Скажу тебе честно — сам не знаю. Решительного объяснения не было и до моего отъезда не будет. Они выехали на дачу на островах. Намедни я был у них. Maman сурова и строга, как всегда. NN — ангел. А я — самый несчастный человек на свете… Правда, к стыду своему, дома я уже не чувствовал себя таким несчастным: заботы сборов меня захватили.
Занимаюсь своим гардеробом. Позапрошлый год приехал я из Геттингена бедным студентом, а нынче, шутишь ли, секретарь посольства. К надворному советнику представлен. Деньги все, что были, издержал и в долги залез. У портного и спрашивать страшно. Да не беда: обещают авансом жалованье за полгода вперед.

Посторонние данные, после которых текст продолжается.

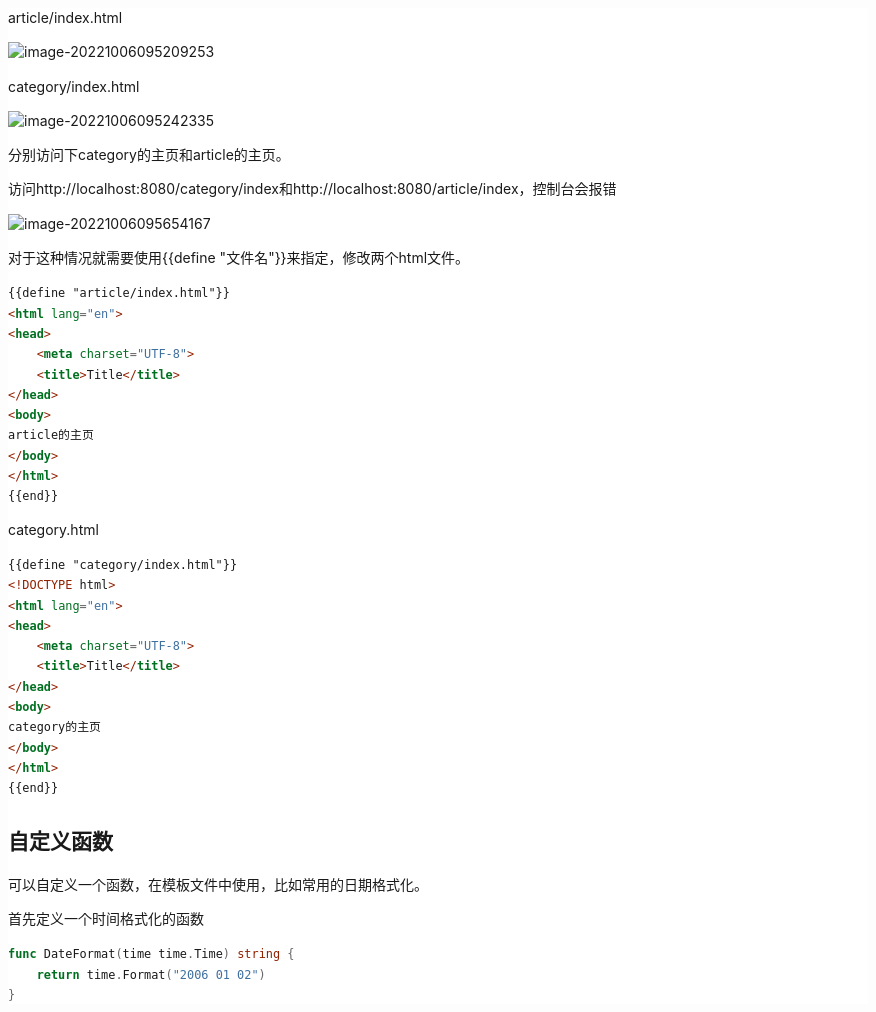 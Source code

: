 article/index.html

![image-20221006095209253](https://itlab1024-1256529903.cos.ap-beijing.myqcloud.com/202210060952462.png)

category/index.html

![image-20221006095242335](https://itlab1024-1256529903.cos.ap-beijing.myqcloud.com/202210060952430.png)

分别访问下category的主页和article的主页。

访问http://localhost:8080/category/index和http://localhost:8080/article/index，控制台会报错

![image-20221006095654167](https://itlab1024-1256529903.cos.ap-beijing.myqcloud.com/202210060956374.png)

对于这种情况就需要使用{{define "文件名"}}来指定，修改两个html文件。

```html
{{define "article/index.html"}}
<html lang="en">
<head>
    <meta charset="UTF-8">
    <title>Title</title>
</head>
<body>
article的主页
</body>
</html>
{{end}}
```

category.html

```html
{{define "category/index.html"}}
<!DOCTYPE html>
<html lang="en">
<head>
    <meta charset="UTF-8">
    <title>Title</title>
</head>
<body>
category的主页
</body>
</html>
{{end}}
```

## 自定义函数

可以自定义一个函数，在模板文件中使用，比如常用的日期格式化。

首先定义一个时间格式化的函数

```go
func DateFormat(time time.Time) string {
	return time.Format("2006 01 02")
}
```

В лавках здесь можно купить, хоть и недешево, английские сукна знатные и много иного хорошего товара. Посылаю тебе, сестричка, с этой же оказией спенсер бархатный очень модный и garniture de toilette.[5] Все из Англии, все полуконтрабанда. А для маменьки шаль кашемировая индийская. Как император французский ни старался, а торговля что природа: гони ее в дверь, она в окно влезет. В Германии я сам видел, как на площади английские товары жгли. Люди стоят кругом молча, женщины плачут. Одна в истерике закатилась. Инквизиция какая-то. Не знаю, жгут ли теперь…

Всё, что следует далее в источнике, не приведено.